Two volumes of modern Myanmar short stories available in English, each giving fascinating insights into everyday life in Myanmar. Pic: Seng Mai

THE modern short story is a wonderful way of expressing life concisely and in all its varieties. In our age, where people seem to prefer “life-style” to living real lives, the short story is a way of bringing people back to reality. It is therefore a pity that in many countries today, a decline in the reading of short stories has occurred as television and cinema has replaced monthly and weekly magazines for many people. This is happily not yet the case in Myanmar where the short story still thrives.

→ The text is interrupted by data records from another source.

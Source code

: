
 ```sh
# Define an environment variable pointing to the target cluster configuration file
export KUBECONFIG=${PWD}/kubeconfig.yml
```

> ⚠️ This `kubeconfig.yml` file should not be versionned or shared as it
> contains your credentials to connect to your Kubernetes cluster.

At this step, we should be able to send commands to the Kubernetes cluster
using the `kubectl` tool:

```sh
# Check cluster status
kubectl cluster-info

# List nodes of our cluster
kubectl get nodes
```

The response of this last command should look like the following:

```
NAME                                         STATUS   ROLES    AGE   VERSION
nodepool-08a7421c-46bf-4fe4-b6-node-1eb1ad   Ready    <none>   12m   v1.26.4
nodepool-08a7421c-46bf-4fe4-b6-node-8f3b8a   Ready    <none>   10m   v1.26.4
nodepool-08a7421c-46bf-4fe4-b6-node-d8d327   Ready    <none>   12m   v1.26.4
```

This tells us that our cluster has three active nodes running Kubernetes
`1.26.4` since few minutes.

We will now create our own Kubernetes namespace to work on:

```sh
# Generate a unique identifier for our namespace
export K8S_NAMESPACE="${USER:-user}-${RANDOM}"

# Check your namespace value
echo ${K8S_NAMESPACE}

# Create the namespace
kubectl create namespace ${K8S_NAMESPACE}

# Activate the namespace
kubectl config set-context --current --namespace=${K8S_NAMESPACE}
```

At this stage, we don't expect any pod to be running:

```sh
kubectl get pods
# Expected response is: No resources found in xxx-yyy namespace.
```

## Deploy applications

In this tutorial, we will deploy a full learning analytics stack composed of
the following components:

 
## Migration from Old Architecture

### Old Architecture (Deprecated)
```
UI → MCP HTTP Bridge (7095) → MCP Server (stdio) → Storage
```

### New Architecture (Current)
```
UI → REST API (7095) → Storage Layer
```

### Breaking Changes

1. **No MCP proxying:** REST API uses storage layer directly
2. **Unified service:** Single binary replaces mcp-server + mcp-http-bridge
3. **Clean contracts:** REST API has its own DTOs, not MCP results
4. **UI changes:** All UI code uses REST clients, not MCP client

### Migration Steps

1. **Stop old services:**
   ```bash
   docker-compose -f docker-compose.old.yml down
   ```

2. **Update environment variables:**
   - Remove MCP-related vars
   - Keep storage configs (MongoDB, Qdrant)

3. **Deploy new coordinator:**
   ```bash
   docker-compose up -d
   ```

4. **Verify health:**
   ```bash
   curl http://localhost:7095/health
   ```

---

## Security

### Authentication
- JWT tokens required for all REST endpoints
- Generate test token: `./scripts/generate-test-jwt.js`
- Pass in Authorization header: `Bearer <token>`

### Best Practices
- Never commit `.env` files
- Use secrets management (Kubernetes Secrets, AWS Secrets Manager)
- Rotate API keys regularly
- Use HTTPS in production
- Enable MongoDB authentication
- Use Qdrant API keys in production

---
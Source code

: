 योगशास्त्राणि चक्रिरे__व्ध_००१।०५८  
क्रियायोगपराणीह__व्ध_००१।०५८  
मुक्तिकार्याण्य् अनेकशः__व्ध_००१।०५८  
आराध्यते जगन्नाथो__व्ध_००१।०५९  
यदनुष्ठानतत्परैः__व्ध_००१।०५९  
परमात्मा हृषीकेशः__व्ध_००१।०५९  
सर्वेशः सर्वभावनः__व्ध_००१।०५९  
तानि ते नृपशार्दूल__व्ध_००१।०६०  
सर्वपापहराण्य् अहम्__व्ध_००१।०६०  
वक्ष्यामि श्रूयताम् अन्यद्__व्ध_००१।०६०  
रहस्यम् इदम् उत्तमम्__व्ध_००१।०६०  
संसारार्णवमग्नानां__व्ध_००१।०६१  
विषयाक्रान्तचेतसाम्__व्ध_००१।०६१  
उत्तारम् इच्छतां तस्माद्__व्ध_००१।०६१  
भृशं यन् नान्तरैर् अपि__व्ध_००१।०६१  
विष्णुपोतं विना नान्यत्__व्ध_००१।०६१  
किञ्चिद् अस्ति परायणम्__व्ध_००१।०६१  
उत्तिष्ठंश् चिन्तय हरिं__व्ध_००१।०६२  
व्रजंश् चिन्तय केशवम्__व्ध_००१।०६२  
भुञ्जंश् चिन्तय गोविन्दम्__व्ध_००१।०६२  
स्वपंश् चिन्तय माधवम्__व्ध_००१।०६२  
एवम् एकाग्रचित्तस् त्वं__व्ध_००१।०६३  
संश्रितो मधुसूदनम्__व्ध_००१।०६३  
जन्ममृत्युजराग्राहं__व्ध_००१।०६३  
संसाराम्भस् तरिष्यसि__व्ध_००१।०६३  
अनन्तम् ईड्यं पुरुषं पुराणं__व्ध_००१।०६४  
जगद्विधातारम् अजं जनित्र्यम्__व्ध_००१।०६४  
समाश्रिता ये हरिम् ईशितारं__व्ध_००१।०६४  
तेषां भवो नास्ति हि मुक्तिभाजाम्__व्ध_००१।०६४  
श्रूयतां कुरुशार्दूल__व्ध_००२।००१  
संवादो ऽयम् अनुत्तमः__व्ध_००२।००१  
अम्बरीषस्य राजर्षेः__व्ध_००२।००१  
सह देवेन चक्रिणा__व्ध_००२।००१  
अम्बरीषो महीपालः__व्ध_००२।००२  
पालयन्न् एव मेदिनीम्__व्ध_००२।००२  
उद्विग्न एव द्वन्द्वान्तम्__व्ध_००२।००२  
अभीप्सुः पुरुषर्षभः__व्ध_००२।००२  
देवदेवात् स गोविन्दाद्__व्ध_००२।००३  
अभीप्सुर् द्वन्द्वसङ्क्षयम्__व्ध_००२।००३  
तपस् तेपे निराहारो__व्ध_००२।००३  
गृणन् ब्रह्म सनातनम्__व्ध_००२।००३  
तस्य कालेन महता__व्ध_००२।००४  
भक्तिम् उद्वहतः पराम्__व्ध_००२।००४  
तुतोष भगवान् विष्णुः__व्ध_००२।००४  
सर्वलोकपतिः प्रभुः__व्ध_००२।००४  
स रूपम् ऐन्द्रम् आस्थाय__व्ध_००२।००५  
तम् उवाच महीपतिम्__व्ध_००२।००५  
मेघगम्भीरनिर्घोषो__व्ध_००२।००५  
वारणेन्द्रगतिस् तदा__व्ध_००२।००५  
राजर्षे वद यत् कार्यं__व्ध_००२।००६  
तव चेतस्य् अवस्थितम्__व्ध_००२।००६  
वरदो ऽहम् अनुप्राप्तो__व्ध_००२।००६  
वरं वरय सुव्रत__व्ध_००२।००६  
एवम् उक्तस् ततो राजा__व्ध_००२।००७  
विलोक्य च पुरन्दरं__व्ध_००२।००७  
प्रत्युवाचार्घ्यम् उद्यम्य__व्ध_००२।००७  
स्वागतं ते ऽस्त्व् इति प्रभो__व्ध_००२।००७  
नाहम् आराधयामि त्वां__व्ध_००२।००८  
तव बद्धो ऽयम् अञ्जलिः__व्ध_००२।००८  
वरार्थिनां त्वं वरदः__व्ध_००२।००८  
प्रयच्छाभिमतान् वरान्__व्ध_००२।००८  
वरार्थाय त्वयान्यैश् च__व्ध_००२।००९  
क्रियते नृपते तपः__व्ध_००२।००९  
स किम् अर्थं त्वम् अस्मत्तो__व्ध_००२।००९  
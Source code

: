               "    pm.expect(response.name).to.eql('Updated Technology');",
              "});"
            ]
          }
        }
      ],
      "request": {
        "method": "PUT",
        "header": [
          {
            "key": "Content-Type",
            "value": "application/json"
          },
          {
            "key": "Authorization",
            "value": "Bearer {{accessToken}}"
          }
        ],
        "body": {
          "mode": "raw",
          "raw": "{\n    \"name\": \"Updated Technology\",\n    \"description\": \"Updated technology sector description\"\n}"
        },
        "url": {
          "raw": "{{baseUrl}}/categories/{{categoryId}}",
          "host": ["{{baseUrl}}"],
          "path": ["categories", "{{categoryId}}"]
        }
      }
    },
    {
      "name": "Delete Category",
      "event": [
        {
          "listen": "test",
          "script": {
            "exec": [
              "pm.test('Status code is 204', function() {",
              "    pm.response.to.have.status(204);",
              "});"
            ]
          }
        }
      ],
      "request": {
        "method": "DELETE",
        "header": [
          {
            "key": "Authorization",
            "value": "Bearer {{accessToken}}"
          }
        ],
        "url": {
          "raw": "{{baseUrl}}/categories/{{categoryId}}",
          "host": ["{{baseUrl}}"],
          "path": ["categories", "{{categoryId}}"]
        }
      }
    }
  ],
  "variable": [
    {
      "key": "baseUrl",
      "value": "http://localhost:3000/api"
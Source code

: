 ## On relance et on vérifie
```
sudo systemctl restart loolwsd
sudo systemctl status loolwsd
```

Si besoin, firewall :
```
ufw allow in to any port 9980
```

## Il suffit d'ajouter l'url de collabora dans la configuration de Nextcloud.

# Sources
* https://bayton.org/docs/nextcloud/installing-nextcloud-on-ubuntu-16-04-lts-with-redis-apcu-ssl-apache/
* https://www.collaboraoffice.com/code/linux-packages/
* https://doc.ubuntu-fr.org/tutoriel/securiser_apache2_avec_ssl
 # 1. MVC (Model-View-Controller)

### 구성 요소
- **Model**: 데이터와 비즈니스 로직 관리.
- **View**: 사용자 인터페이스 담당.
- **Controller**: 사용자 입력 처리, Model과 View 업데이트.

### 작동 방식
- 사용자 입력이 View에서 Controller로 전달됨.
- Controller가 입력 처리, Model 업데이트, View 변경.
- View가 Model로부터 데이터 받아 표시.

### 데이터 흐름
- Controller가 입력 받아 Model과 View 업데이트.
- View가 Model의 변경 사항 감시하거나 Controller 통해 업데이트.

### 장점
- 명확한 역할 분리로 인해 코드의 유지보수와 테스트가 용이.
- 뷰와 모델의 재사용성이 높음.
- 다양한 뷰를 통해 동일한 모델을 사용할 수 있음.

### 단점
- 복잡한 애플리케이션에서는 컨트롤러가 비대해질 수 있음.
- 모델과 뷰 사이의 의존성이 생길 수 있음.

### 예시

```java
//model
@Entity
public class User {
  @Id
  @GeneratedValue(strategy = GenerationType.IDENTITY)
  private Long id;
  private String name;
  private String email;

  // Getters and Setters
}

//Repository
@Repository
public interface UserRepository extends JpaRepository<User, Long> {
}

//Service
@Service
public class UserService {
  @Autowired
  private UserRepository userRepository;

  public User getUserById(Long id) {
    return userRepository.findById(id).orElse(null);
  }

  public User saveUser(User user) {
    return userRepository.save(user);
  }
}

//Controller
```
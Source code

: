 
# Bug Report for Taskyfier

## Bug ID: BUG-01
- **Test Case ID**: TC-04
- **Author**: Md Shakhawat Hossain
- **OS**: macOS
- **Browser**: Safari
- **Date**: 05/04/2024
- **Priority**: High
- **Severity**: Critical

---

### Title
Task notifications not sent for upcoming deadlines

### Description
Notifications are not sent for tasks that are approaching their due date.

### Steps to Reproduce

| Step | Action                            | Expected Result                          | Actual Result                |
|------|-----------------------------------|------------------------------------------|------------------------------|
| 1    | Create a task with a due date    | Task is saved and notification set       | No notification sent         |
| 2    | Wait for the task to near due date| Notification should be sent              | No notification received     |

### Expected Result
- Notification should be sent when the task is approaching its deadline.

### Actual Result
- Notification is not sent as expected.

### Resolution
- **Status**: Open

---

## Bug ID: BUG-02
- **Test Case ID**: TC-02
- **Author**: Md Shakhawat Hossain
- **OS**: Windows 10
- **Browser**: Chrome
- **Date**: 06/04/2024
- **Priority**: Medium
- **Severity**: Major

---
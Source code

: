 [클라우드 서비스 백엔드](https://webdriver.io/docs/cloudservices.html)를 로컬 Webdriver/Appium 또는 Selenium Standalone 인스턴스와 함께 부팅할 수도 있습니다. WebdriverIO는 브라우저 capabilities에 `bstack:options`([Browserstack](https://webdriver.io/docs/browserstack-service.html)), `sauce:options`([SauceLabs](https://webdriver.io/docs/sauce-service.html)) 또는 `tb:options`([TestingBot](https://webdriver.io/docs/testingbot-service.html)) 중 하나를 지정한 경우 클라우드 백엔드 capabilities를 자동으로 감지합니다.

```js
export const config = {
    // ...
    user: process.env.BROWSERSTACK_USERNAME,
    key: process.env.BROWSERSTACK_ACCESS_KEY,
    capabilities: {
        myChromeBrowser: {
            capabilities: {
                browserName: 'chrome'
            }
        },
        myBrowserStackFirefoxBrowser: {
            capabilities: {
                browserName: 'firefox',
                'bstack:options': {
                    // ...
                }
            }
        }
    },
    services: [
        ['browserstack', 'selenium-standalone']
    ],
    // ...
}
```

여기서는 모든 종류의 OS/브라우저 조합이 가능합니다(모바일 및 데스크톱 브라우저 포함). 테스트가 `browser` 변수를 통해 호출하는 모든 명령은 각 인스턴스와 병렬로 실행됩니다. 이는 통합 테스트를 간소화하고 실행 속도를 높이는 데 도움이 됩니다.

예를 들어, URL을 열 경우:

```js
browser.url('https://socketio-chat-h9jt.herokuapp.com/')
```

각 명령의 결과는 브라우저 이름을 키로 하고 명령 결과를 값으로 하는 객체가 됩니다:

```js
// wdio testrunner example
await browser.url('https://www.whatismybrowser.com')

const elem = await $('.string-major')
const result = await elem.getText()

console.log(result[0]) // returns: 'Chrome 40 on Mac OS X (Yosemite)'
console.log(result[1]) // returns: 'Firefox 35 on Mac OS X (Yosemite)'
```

The two volumes of Myanmar short stories: Stories from Her Heart (2009) by Khin Hnin Yu and Selected Myanmar Short Stories (2009), translated by Ma Thanegi are a mere taste of what is available. But for those of us who cannot read Myanmar with facility they are essential entrees into this vast literature.

They provide insights into Myanmar life that are unavailable in other media and show sidelights of life in villages and towns that many readers will never visit or experience.

Ma Thanegi is a skilled translator. It takes someone with a mastery of colloquial English as well as everyday Burmese adequately, indeed, accurately, to transfer the liveliness of Burmese prose into genuine English idiom. This she does extremely well.

Selected Myanmar Short Stories is a compendium of 22 different authors and includes 25 stories, originally published between 1933 and at least the 1990s, if not more recently.

Hence, they provide interesting insights in to changing social mores and manners as people have faced the challenges of living in a country transformed from a capitalist colony through socialist autarky to today’s market economy.

However, many of the stories do not concern the consequences of social and economic change, but the continuities of life as it is lived regardless of circumstances. The fact that Ma Thanegi can fit 25 stories into 244 pages is testimony to the parsimony of the Myanmar short story genre. Like the best of American or British short story writers, such as the great O. Henry, they are pithy, precise, concise, and often come with an unexpected twist.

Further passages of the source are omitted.